### Problem to solve
In the material below, the lines from the one containing "### Machine Learning Model 2" through the one containing "Main Objective/Problem/What are" are to be given again exactly, ends included, and no others.
--- Input Enclosed Below ---
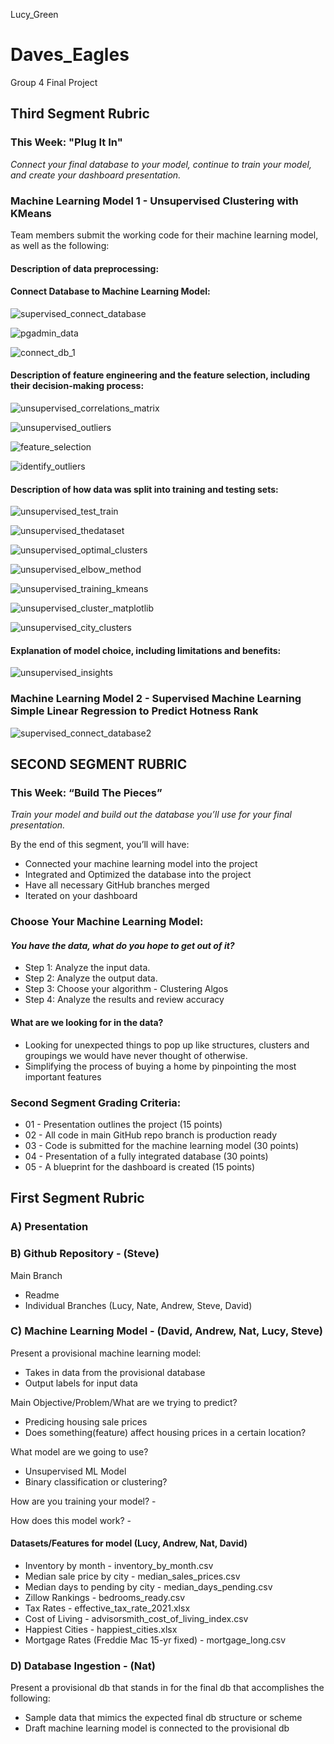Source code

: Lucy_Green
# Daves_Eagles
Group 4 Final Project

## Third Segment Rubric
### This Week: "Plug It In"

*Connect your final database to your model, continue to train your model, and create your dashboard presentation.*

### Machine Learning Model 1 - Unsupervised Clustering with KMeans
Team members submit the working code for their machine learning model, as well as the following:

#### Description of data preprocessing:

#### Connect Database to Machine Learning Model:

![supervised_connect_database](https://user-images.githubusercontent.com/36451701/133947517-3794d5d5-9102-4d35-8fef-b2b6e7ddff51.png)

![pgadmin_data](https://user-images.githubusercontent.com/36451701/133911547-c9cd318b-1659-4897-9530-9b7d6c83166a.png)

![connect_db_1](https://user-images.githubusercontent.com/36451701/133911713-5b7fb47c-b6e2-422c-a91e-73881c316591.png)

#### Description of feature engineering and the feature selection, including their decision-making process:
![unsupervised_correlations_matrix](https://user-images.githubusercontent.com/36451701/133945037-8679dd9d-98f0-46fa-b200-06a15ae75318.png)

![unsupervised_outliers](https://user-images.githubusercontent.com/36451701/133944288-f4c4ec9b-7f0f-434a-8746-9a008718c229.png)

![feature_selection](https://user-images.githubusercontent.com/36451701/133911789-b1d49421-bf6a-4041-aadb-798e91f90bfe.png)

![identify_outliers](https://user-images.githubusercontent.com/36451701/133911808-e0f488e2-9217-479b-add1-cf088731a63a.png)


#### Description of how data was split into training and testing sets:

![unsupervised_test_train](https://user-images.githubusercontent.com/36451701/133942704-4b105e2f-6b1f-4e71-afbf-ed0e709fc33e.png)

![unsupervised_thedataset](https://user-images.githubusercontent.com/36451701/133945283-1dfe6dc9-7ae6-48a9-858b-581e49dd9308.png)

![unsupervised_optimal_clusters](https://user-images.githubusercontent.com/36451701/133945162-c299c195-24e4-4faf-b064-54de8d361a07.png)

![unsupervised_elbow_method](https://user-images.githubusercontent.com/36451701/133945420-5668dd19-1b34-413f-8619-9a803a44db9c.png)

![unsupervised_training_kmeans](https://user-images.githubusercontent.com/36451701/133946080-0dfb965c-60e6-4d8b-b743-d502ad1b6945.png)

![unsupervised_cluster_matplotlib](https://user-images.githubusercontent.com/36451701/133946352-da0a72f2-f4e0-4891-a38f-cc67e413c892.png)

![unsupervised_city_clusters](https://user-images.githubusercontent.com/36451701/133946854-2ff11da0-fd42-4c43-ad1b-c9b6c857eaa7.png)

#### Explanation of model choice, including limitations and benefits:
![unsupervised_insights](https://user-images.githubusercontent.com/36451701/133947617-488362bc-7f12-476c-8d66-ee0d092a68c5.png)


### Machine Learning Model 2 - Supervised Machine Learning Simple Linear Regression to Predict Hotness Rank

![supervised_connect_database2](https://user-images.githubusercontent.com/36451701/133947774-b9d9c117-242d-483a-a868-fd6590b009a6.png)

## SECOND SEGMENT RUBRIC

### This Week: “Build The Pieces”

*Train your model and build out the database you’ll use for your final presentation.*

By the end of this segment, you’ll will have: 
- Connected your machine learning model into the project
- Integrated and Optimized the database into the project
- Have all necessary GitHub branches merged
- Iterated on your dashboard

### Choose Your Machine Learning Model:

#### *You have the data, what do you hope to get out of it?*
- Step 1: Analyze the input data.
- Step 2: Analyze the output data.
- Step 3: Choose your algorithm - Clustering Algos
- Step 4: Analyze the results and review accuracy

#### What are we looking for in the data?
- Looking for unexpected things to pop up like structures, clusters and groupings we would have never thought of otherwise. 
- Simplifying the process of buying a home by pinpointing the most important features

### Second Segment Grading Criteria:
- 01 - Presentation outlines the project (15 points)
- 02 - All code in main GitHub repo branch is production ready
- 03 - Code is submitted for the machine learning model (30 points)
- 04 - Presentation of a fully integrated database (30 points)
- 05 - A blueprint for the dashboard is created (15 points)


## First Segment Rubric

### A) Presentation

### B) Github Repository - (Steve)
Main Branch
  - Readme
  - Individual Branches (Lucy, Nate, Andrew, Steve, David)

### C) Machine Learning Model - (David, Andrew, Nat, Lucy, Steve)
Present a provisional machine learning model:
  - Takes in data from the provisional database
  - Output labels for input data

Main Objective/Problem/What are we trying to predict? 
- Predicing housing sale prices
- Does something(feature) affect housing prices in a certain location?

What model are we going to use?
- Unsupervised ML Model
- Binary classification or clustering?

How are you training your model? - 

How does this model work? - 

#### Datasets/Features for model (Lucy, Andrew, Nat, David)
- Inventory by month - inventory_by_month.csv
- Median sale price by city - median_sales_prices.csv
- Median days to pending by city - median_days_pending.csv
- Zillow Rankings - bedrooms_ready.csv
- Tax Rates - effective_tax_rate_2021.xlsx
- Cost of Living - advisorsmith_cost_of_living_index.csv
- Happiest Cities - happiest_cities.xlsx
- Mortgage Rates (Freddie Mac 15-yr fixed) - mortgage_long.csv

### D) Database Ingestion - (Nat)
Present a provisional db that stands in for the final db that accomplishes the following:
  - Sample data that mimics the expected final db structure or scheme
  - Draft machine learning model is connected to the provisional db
--- End of Enclosed Input ---
### Finished exercise
### Machine Learning Model 2 - Supervised Machine Learning Simple Linear Regression to Predict Hotness Rank

![supervised_connect_database2](https://user-images.githubusercontent.com/36451701/133947774-b9d9c117-242d-483a-a868-fd6590b009a6.png)

## SECOND SEGMENT RUBRIC

### This Week: “Build The Pieces”

*Train your model and build out the database you’ll use for your final presentation.*

By the end of this segment, you’ll will have: 
- Connected your machine learning model into the project
- Integrated and Optimized the database into the project
- Have all necessary GitHub branches merged
- Iterated on your dashboard

### Choose Your Machine Learning Model:

#### *You have the data, what do you hope to get out of it?*
- Step 1: Analyze the input data.
- Step 2: Analyze the output data.
- Step 3: Choose your algorithm - Clustering Algos
- Step 4: Analyze the results and review accuracy

#### What are we looking for in the data?
- Looking for unexpected things to pop up like structures, clusters and groupings we would have never thought of otherwise. 
- Simplifying the process of buying a home by pinpointing the most important features

### Second Segment Grading Criteria:
- 01 - Presentation outlines the project (15 points)
- 02 - All code in main GitHub repo branch is production ready
- 03 - Code is submitted for the machine learning model (30 points)
- 04 - Presentation of a fully integrated database (30 points)
- 05 - A blueprint for the dashboard is created (15 points)


## First Segment Rubric

### A) Presentation

### B) Github Repository - (Steve)
Main Branch
  - Readme
  - Individual Branches (Lucy, Nate, Andrew, Steve, David)

### C) Machine Learning Model - (David, Andrew, Nat, Lucy, Steve)
Present a provisional machine learning model:
  - Takes in data from the provisional database
  - Output labels for input data

Main Objective/Problem/What are we trying to predict? 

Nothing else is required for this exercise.